▸ **Task item**:
Copy nothing from the entries below except the lines from the one containing "lambda, AWS database" through the one containing "on single users.", and copy those exactly.

▸ **Dataset entries**:
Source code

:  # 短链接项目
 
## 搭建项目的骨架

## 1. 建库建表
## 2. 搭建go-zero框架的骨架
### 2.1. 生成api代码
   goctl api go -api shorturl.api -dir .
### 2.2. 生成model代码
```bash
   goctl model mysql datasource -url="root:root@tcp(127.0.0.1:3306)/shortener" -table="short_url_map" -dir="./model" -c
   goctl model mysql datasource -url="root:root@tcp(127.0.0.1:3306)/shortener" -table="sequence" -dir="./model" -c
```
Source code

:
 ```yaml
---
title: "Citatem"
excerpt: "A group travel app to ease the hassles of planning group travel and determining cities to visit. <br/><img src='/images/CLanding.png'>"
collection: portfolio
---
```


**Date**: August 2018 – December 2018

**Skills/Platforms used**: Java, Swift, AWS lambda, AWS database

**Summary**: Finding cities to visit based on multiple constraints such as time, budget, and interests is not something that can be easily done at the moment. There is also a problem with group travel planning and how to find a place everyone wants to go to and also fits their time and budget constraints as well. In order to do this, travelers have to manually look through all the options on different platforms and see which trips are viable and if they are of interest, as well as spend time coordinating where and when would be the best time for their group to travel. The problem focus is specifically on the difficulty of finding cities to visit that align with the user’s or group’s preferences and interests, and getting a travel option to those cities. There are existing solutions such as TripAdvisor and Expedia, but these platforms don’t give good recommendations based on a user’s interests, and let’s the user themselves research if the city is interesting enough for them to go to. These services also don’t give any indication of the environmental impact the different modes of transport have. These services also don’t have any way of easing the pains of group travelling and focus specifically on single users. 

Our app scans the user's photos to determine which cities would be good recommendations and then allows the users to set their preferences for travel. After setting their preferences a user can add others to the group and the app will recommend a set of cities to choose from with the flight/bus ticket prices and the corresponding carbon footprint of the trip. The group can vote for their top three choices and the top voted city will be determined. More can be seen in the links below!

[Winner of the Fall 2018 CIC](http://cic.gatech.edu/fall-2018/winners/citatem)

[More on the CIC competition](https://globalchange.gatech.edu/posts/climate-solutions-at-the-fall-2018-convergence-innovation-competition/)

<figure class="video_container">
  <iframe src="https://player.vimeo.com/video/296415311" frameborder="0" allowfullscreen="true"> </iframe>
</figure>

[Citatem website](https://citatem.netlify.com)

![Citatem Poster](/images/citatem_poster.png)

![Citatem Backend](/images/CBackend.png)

▸ **The completed task**:
**Skills/Platforms used**: Java, Swift, AWS lambda, AWS database

**Summary**: Finding cities to visit based on multiple constraints such as time, budget, and interests is not something that can be easily done at the moment. There is also a problem with group travel planning and how to find a place everyone wants to go to and also fits their time and budget constraints as well. In order to do this, travelers have to manually look through all the options on different platforms and see which trips are viable and if they are of interest, as well as spend time coordinating where and when would be the best time for their group to travel. The problem focus is specifically on the difficulty of finding cities to visit that align with the user’s or group’s preferences and interests, and getting a travel option to those cities. There are existing solutions such as TripAdvisor and Expedia, but these platforms don’t give good recommendations based on a user’s interests, and let’s the user themselves research if the city is interesting enough for them to go to. These services also don’t give any indication of the environmental impact the different modes of transport have. These services also don’t have any way of easing the pains of group travelling and focus specifically on single users. 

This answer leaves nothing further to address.